▶ _YOUR OBJECTIVE_: Take the lines below between the one holding "В листинге 3.1" and the one holding "clocks can only", inclusive, and copy them exactly. Add nothing.

[Stored data]
******************************

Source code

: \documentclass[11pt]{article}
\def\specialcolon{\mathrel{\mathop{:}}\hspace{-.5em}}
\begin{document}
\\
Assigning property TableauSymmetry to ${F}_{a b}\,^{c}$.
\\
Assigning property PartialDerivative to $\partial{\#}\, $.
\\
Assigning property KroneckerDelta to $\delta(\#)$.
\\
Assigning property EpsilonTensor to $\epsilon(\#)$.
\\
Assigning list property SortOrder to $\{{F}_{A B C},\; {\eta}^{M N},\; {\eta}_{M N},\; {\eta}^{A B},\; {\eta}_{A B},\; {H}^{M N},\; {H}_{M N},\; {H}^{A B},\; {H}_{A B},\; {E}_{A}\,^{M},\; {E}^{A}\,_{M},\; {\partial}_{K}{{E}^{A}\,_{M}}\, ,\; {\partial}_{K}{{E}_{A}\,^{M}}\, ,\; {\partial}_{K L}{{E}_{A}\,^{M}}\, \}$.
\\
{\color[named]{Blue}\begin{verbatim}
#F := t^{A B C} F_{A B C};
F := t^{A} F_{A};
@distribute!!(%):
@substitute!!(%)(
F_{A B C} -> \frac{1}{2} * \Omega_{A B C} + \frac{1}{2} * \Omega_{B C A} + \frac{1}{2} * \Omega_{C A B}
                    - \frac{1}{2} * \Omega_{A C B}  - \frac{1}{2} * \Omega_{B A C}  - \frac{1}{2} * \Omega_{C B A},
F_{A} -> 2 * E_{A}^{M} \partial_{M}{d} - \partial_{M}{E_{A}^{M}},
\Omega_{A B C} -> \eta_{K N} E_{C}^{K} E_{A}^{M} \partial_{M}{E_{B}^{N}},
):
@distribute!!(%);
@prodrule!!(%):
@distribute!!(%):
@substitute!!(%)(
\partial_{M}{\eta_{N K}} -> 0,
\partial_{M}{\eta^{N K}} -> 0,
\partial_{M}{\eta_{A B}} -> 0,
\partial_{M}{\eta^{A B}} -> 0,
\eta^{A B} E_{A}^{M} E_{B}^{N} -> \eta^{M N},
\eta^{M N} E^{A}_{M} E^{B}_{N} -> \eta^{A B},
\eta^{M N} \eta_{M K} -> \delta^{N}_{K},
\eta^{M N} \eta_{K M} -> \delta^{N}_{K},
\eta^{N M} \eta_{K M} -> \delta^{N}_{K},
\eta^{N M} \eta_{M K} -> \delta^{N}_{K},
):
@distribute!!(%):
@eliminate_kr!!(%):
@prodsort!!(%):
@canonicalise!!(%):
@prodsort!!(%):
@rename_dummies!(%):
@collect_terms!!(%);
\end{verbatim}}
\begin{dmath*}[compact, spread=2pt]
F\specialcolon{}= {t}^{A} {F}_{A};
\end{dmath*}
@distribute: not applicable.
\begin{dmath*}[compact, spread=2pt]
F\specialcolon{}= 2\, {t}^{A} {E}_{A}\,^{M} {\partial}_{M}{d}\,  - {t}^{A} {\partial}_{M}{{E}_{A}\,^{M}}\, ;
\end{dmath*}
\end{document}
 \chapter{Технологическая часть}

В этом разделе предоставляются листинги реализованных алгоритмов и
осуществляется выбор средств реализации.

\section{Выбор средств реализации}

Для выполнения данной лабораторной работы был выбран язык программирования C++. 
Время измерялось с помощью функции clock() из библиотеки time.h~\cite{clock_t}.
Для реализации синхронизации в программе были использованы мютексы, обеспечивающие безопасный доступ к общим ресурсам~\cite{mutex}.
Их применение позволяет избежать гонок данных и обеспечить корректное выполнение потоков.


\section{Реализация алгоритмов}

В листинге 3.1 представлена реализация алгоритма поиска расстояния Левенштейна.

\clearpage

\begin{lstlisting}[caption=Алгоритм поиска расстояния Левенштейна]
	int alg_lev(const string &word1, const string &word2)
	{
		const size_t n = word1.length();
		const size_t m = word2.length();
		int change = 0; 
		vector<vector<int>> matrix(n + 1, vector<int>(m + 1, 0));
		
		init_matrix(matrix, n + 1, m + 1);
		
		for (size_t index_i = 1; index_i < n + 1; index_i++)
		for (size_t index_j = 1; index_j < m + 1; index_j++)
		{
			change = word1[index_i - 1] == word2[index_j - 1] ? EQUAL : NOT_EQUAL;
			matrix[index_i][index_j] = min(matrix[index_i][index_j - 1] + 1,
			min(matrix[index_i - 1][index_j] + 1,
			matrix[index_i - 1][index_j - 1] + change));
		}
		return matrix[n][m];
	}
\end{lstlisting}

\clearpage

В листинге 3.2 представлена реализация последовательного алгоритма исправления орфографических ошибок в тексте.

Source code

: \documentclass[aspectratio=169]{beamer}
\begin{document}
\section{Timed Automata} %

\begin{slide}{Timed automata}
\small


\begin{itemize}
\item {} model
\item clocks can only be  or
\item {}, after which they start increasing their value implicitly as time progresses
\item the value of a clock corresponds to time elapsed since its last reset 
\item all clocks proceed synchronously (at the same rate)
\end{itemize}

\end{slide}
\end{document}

******************************

▶ _RESULT_:
В листинге 3.1 представлена реализация алгоритма поиска расстояния Левенштейна.

\clearpage

\begin{lstlisting}[caption=Алгоритм поиска расстояния Левенштейна]
	int alg_lev(const string &word1, const string &word2)
	{
		const size_t n = word1.length();
		const size_t m = word2.length();
		int change = 0; 
		vector<vector<int>> matrix(n + 1, vector<int>(m + 1, 0));
		
		init_matrix(matrix, n + 1, m + 1);
		
		for (size_t index_i = 1; index_i < n + 1; index_i++)
		for (size_t index_j = 1; index_j < m + 1; index_j++)
		{
			change = word1[index_i - 1] == word2[index_j - 1] ? EQUAL : NOT_EQUAL;
			matrix[index_i][index_j] = min(matrix[index_i][index_j - 1] + 1,
			min(matrix[index_i - 1][index_j] + 1,
			matrix[index_i - 1][index_j - 1] + change));
		}
		return matrix[n][m];
	}
\end{lstlisting}

\clearpage

В листинге 3.2 представлена реализация последовательного алгоритма исправления орфографических ошибок в тексте.

Source code

: \documentclass[aspectratio=169]{beamer}
\begin{document}
\section{Timed Automata} %

\begin{slide}{Timed automata}
\small


\begin{itemize}
\item {} model
\item clocks can only be  or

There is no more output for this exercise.